_Extracted material_.
# # # # #
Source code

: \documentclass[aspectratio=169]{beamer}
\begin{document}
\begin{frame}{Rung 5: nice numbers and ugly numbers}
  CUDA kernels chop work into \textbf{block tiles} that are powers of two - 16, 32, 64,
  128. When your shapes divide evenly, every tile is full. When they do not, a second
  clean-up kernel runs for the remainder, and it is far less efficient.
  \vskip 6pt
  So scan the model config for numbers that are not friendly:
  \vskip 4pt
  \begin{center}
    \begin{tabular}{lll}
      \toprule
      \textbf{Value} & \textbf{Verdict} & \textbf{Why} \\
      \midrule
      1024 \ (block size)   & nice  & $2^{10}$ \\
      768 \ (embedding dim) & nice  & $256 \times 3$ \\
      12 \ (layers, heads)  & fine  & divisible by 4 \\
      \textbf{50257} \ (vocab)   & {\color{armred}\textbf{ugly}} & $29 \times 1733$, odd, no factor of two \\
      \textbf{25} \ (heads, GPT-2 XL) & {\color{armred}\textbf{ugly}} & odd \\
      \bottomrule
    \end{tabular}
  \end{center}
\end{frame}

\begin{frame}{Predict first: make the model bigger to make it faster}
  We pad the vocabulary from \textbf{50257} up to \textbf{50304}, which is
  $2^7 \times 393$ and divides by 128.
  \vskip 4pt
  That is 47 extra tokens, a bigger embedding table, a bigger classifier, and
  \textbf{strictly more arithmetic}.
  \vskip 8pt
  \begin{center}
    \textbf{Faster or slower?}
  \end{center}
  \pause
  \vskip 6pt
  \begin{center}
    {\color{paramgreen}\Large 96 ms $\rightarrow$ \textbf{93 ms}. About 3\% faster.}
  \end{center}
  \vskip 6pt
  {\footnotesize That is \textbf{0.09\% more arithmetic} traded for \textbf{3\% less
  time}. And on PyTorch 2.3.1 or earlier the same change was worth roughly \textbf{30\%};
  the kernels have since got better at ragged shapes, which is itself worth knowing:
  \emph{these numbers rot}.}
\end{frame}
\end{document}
# # # # #
Across the material above, how many lines include the word "shapes"? Respond with nothing but the number.

_Solution to this exercise_. 2